Algorithmic Foundations of Learning Problem Sheet 1
Hello, dear friend, you can consult us at any time if you have any questions, add WeChat: daixieit
Algorithmic Foundations of Learning
Problem Sheet 1
1.1 Slow Rate 1/^n (Question type: A)
1. Let X1 , X2 , . . . be i.i.d. random variables with µ = EX1 and σ 2 = VarX1 . Show that
/|ììE ┌╱ Xi - µ\2 ┐ = . (1.1)
2. Let Z be a real-valued random variable such that for any u 2 0 we have P(lZl 2 u) < 2e2 , for a positive constant σ 2 > 0 (this statement holds if Z is Gaussian with mean 0 and variance σ 2 , as we will prove later on in the course). Prove that for all p 2 1 we have
(E[lZlp])1/p < 2^σ2 ^p .
[Hint: Recall that for any non-negative random variable X we have EX = ←0o P(X > ε)dε . Recall also that the Gamma function is defined as Γ(t) = ←0o xt21e2ydx for any t > 0 . You might want to use that Γ(t) < tt for any t > 0 and that p1/p < 2 for any p > 0]
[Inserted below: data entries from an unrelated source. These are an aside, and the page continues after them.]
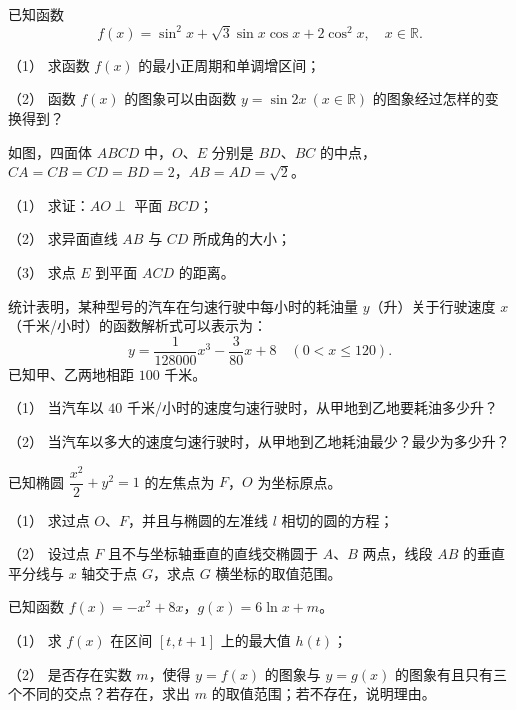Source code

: \begin{question}
已知函数
\nopagebreak[4]
\[
f(x)=\sin^2 x+\sqrt{3}\sin x\cos x+2\cos^2 x,\quad x\in\mathbb{R}.
\]

（1） 求函数 $f(x)$ 的最小正周期和单调增区间；

（2） 函数 $f(x)$ 的图象可以由函数 $y=\sin 2x\ (x\in\mathbb{R})$ 的图象经过怎样的变换得到？

\Needspace{0.4\textheight}
\end{question}
\begin{question}
如图，四面体 $ABCD$ 中，$O$、$E$ 分别是 $BD$、$BC$ 的中点，$CA=CB=CD=BD=2$，$AB=AD=\sqrt{2}$。

（1） 求证：$AO\perp$ 平面 $BCD$；

（2） 求异面直线 $AB$ 与 $CD$ 所成角的大小；

（3） 求点 $E$ 到平面 $ACD$ 的距离。
\nopagebreak[4]
\begin{center}\end{center}
\nopagebreak[4]
\end{question}
\begin{question}
统计表明，某种型号的汽车在匀速行驶中每小时的耗油量 $y$（升）关于行驶速度 $x$（千米/小时）的函数解析式可以表示为：
\nopagebreak[4]
\[
y=\frac{1}{128000}x^3-\frac{3}{80}x+8\quad(0<x\le120).
\]
已知甲、乙两地相距 $100$ 千米。

（1） 当汽车以 $40$ 千米/小时的速度匀速行驶时，从甲地到乙地要耗油多少升？

（2） 当汽车以多大的速度匀速行驶时，从甲地到乙地耗油最少？最少为多少升？

\Needspace{0.4\textheight}
\end{question}
\begin{question}
已知椭圆 $\dfrac{x^2}{2}+y^2=1$ 的左焦点为 $F$，$O$ 为坐标原点。

（1） 求过点 $O$、$F$，并且与椭圆的左准线 $l$ 相切的圆的方程；

（2） 设过点 $F$ 且不与坐标轴垂直的直线交椭圆于 $A$、$B$ 两点，线段 $AB$ 的垂直平分线与 $x$ 轴交于点 $G$，求点 $G$ 横坐标的取值范围。
\nopagebreak[4]
\begin{center}\end{center}
\nopagebreak[4]
\end{question}
\begin{question}
已知函数 $f(x)=-x^2+8x$，$g(x)=6\ln x+m$。

（1） 求 $f(x)$ 在区间 $[t,t+1]$ 上的最大值 $h(t)$；

（2） 是否存在实数 $m$，使得 $y=f(x)$ 的图象与 $y=g(x)$ 的图象有且只有三个不同的交点？若存在，求出 $m$ 的取值范围；若不存在，说明理由。

\end{question}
3. Let X1 , X2 , . . . be i.i.d. Gaussian random variables with mean µ and variance σ 2 . Show that for any p 2 2 we have
╱E ┌ │ Xi - µ │p ┐\1/p < , (1.2)
where cp is a quantity dependent on p (but independent of n) that you should state.
Along with the Central Limit Theorem, which is an asymptotic statement, the non-asymptotic statements (1.1) and (1.2) illustrate how the “slow” rate 1/^n permeates statistics. In machine learning, we will see that there are settings (essentially exploiting low noise or some convexity properties) where we can achieve the “fast”rate 1/n, or be somewhere in between: 1/n炷 with α e [1/2, 1].
It turns out that the inequality (1.2) holds not just for Gaussian random variables, but for a much bigger class of random variables called sub- Gaussian, which can be defined by the tail inequality P(lZl 2 u) < 2e2 . Here, σ 2 is called variance proxy. Sub-Gaussian random variables will be properly introduced later on in the course and will play a crucial role throughout.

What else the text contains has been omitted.